(Task statement): Could you return every line of the material that contains the word "cuda"?

(Stored data):
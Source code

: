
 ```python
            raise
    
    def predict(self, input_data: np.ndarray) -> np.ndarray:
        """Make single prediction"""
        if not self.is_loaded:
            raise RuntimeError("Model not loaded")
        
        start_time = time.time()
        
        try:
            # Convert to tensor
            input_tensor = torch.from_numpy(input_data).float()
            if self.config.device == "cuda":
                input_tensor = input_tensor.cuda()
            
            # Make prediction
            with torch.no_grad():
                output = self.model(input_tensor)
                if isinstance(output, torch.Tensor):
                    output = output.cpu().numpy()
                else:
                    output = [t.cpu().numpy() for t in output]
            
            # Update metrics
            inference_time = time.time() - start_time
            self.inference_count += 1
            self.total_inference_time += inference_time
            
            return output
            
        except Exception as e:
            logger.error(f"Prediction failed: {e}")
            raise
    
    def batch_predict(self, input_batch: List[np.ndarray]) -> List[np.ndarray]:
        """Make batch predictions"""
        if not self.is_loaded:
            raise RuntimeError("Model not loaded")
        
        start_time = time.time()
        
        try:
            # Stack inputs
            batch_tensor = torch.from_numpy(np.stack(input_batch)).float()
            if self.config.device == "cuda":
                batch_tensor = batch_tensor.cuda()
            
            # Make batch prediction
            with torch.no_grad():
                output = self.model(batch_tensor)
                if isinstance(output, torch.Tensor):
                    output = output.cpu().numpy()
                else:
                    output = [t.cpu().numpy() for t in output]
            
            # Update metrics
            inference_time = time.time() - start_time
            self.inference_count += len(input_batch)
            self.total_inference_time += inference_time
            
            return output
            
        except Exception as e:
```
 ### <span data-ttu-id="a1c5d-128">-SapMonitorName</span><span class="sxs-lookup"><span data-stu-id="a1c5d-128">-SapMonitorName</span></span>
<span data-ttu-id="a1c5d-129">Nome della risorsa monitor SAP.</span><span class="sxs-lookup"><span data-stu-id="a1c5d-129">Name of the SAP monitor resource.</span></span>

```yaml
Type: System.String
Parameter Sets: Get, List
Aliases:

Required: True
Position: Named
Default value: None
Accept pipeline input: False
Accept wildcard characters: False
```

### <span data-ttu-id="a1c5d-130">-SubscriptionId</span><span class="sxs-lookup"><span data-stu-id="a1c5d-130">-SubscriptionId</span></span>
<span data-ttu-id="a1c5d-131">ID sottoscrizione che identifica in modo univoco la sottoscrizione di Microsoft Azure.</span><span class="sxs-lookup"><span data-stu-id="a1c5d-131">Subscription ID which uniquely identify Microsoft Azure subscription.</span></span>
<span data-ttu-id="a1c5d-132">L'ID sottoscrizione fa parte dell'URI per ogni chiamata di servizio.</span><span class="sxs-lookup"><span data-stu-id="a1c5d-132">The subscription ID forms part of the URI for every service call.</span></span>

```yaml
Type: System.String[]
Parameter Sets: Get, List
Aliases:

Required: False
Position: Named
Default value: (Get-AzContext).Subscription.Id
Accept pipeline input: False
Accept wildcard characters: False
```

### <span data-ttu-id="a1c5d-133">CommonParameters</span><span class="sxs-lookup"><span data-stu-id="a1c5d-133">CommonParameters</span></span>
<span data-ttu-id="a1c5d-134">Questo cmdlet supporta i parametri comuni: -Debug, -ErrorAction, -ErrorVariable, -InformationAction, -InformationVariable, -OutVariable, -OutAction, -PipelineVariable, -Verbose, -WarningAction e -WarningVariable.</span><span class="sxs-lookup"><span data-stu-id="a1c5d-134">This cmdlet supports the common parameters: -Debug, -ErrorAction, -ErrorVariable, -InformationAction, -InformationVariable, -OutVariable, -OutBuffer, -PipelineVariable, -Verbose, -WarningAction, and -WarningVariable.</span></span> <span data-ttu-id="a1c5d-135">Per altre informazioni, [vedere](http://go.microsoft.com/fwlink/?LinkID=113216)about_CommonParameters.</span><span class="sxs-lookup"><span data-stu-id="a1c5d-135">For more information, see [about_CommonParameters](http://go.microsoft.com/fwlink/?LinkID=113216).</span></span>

(Solved problem):
            if self.config.device == "cuda":
                input_tensor = input_tensor.cuda()
            if self.config.device == "cuda":
                batch_tensor = batch_tensor.cuda()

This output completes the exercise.